Segment Open

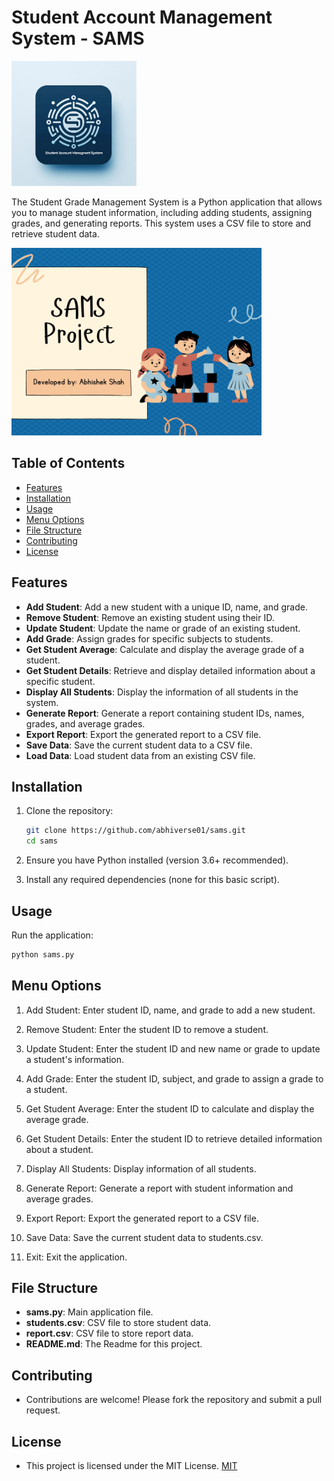 # Student Account Management System - SAMS

<img src="assets/samsrepologo.png" alt="Logo" width="200" height="200">

The Student Grade Management System is a Python application that allows you to manage student information, including adding students, assigning grades, and generating reports. This system uses a CSV file to store and retrieve student data.

<img src="assets/SAMSbg.png" alt="Logo" width="400" height="300">

## Table of Contents
- [Features](#features)
- [Installation](#installation)
- [Usage](#usage)
- [Menu Options](#menu-options)
- [File Structure](#file-structure)
- [Contributing](#contributing)
- [License](#license)

## Features

- **Add Student**: Add a new student with a unique ID, name, and grade.
- **Remove Student**: Remove an existing student using their ID.
- **Update Student**: Update the name or grade of an existing student.
- **Add Grade**: Assign grades for specific subjects to students.
- **Get Student Average**: Calculate and display the average grade of a student.
- **Get Student Details**: Retrieve and display detailed information about a specific student.
- **Display All Students**: Display the information of all students in the system.
- **Generate Report**: Generate a report containing student IDs, names, grades, and average grades.
- **Export Report**: Export the generated report to a CSV file.
- **Save Data**: Save the current student data to a CSV file.
- **Load Data**: Load student data from an existing CSV file.

## Installation

1. Clone the repository:

    ```sh
    git clone https://github.com/abhiverse01/sams.git
    cd sams
    ```

2. Ensure you have Python installed (version 3.6+ recommended).

3. Install any required dependencies (none for this basic script).

## Usage

Run the application:

```sh
python sams.py
```

## Menu Options

1. Add Student: Enter student ID, name, and grade to add a new student.

2. Remove Student: Enter the student ID to remove a student.

3. Update Student: Enter the student ID and new name or grade to update a student's information.

4. Add Grade: Enter the student ID, subject, and grade to assign a grade to a student.

5. Get Student Average: Enter the student ID to calculate and display the average grade.

6. Get Student Details: Enter the student ID to retrieve detailed information about a student.

7. Display All Students: Display information of all students.

8. Generate Report: Generate a report with student information and average grades.

9. Export Report: Export the generated report to a CSV file.

10. Save Data: Save the current student data to students.csv.

11. Exit: Exit the application.

## File Structure

- **sams.py**: Main application file.
- **students.csv**: CSV file to store student data.
- **report.csv**: CSV file to store report data.
- **README.md**: The Readme for this project.

## Contributing

- Contributions are welcome! Please fork the repository and submit a pull request.

## License
- This project is licensed under the MIT License. [MIT](https://choosealicense.com/licenses/mit/)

Segment Closed

* _Task details_
Reproduce, exactly as they stand in the data above, the lines from the one that holds "- [Installation](#installation)" to the one that holds "2. Remove Student: Enter", inclusive.

* _Answer below_
- [Installation](#installation)
- [Usage](#usage)
- [Menu Options](#menu-options)
- [File Structure](#file-structure)
- [Contributing](#contributing)
- [License](#license)

## Features

- **Add Student**: Add a new student with a unique ID, name, and grade.
- **Remove Student**: Remove an existing student using their ID.
- **Update Student**: Update the name or grade of an existing student.
- **Add Grade**: Assign grades for specific subjects to students.
- **Get Student Average**: Calculate and display the average grade of a student.
- **Get Student Details**: Retrieve and display detailed information about a specific student.
- **Display All Students**: Display the information of all students in the system.
- **Generate Report**: Generate a report containing student IDs, names, grades, and average grades.
- **Export Report**: Export the generated report to a CSV file.
- **Save Data**: Save the current student data to a CSV file.
- **Load Data**: Load student data from an existing CSV file.

## Installation

1. Clone the repository:

    ```sh
    git clone https://github.com/abhiverse01/sams.git
    cd sams
    ```

2. Ensure you have Python installed (version 3.6+ recommended).

3. Install any required dependencies (none for this basic script).

## Usage

Run the application:

```sh
python sams.py
```

## Menu Options

1. Add Student: Enter student ID, name, and grade to add a new student.

2. Remove Student: Enter the student ID to remove a student.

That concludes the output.